The microbes in our gut have a significant impact on many aspects of our health. New research has indicated that bacteria in the gastrointestinal tract can affect the activation of gut genes. Gene expression that is mediated by gut bacteria may also remodel the cells in the gut lining so the cells work more efficiently. The findings have been reported in Cellular and Molecular Gastroenterology and Hepatology.
In this study, the researchers compared the differences between normal mice and germ-free mice, which don't carry gut microbes. These mice were either fed normal mouse chow or a high-fat diet. The researchers then focused on intestinal epithelial cells, sequencing the RNA in those cells, which reveals the active genes. Lipidomic tools were used to analyze the fats in the cells.

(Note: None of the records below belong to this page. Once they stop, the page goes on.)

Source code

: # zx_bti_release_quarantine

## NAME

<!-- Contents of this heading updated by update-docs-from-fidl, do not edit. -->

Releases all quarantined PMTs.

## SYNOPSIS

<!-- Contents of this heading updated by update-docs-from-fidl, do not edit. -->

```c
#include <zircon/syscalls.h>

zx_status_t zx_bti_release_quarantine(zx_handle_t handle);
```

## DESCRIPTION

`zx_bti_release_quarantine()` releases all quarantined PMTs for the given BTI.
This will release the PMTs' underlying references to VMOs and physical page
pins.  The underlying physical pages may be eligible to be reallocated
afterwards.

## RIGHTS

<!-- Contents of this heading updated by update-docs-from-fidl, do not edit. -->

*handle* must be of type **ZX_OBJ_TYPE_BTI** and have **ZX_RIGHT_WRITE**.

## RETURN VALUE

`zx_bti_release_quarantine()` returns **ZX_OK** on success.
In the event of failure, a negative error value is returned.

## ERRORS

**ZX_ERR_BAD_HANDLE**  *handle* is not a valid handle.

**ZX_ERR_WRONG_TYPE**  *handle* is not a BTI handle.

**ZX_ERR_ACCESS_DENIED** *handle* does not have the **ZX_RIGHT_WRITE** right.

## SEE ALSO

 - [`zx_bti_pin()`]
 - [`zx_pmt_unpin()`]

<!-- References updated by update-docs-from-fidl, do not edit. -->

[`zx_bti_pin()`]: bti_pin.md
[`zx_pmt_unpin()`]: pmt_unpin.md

While germ-free mice could metabolize fatty acids, they did so in a way that used very different genes than mice with a microbiome. The activity of genes related to fatty acid oxidation, which burns fatty acid for cellular fuel, increased in germ-free mice. This gene activity appears to impact the function of epithelial cells in the gut as well.
"We were surprised to find that the gene playbook that the gut epithelium uses to respond to dietary fat is different depending on whether or not microbes are there," said John Rawls, Ph.D., a professor of molecular genomics and microbiology at Duke University.
The gut has to break down food and absorb nutrients to provide energy for our bodies, "but the gut has to eat too," Rawls said. The researchers suggested that in the germ-free mice, the gut consumes more fat "than it would if the microbes were there."
This research also confirmed other studies that have shown gut microbes can aid in fat absorption in the gut. Other recent work has suggested that the "larger architecture of the intestine" and gene expression in the gut can change, though scientists are still learning more about how that happens, said first study author Colin Lickwar, Ph.D., a researcher in the Rawls lab.
This study revealed that a transcription factor, a molecule that impacts the expression of other genes, called HNF4-Alpha seems to integrate molecular signals in the intestine. HNF4-Alpha can respond to microbes, and is involved in the regulation of lipid metabolism genes.
"For every way that germ-free animals seem unusual, that teaches us something about the large impact of the microbiome on what we consider to be 'normal' animal biology," Rawls said.